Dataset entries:

=======

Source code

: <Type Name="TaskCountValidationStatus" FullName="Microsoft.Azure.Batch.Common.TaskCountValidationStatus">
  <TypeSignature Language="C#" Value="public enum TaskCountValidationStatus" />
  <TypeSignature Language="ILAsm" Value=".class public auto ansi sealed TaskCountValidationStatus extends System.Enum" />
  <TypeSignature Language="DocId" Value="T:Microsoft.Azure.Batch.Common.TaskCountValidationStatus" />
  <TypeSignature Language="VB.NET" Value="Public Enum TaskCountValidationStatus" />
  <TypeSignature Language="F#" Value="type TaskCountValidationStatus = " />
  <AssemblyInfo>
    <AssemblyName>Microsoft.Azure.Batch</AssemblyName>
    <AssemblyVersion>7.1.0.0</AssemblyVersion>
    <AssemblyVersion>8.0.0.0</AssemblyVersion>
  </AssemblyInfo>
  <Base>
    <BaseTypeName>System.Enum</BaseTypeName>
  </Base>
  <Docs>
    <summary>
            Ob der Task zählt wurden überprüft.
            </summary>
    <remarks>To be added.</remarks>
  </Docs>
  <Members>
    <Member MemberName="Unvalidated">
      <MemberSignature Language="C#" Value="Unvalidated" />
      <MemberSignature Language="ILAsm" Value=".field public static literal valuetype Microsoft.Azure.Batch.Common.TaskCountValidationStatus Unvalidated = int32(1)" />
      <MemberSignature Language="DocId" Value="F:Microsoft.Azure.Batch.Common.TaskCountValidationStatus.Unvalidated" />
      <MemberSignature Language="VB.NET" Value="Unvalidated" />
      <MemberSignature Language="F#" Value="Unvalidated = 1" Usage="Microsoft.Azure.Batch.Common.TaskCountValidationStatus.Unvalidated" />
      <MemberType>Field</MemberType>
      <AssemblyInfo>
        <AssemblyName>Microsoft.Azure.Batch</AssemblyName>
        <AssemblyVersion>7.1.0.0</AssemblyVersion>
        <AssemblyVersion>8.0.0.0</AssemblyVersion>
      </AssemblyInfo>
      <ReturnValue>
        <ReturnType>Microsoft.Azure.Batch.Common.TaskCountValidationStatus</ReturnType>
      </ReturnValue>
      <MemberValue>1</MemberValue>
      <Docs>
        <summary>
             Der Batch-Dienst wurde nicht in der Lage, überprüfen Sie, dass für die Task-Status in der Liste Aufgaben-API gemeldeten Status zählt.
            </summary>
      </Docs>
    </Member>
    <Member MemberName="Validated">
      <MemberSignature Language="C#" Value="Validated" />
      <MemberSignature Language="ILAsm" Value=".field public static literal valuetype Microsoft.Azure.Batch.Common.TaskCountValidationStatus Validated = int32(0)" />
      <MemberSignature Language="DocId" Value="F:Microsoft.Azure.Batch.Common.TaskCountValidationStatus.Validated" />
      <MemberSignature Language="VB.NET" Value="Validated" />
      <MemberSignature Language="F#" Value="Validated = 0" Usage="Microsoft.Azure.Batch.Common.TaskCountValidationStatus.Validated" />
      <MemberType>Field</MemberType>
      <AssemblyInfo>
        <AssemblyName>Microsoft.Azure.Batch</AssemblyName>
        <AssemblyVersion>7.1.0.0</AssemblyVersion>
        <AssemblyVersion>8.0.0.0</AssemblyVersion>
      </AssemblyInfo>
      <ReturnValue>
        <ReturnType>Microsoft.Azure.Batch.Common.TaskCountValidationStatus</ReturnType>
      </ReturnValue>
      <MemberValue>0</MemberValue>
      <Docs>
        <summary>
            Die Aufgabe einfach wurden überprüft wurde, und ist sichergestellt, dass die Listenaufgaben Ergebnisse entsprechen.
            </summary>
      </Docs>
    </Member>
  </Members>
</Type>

=======

What is required: Exactly reproduce the lines that run from the line with "Der Batch-Dienst wurde" through the last line of the records, inclusive.

Problem solution:
             Der Batch-Dienst wurde nicht in der Lage, überprüfen Sie, dass für die Task-Status in der Liste Aufgaben-API gemeldeten Status zählt.
            </summary>
      </Docs>
    </Member>
    <Member MemberName="Validated">
      <MemberSignature Language="C#" Value="Validated" />
      <MemberSignature Language="ILAsm" Value=".field public static literal valuetype Microsoft.Azure.Batch.Common.TaskCountValidationStatus Validated = int32(0)" />
      <MemberSignature Language="DocId" Value="F:Microsoft.Azure.Batch.Common.TaskCountValidationStatus.Validated" />
      <MemberSignature Language="VB.NET" Value="Validated" />
      <MemberSignature Language="F#" Value="Validated = 0" Usage="Microsoft.Azure.Batch.Common.TaskCountValidationStatus.Validated" />
      <MemberType>Field</MemberType>
      <AssemblyInfo>
        <AssemblyName>Microsoft.Azure.Batch</AssemblyName>
        <AssemblyVersion>7.1.0.0</AssemblyVersion>
        <AssemblyVersion>8.0.0.0</AssemblyVersion>
      </AssemblyInfo>
      <ReturnValue>
        <ReturnType>Microsoft.Azure.Batch.Common.TaskCountValidationStatus</ReturnType>
      </ReturnValue>
      <MemberValue>0</MemberValue>
      <Docs>
        <summary>
            Die Aufgabe einfach wurden überprüft wurde, und ist sichergestellt, dass die Listenaufgaben Ergebnisse entsprechen.
            </summary>
      </Docs>
    </Member>
  </Members>
</Type>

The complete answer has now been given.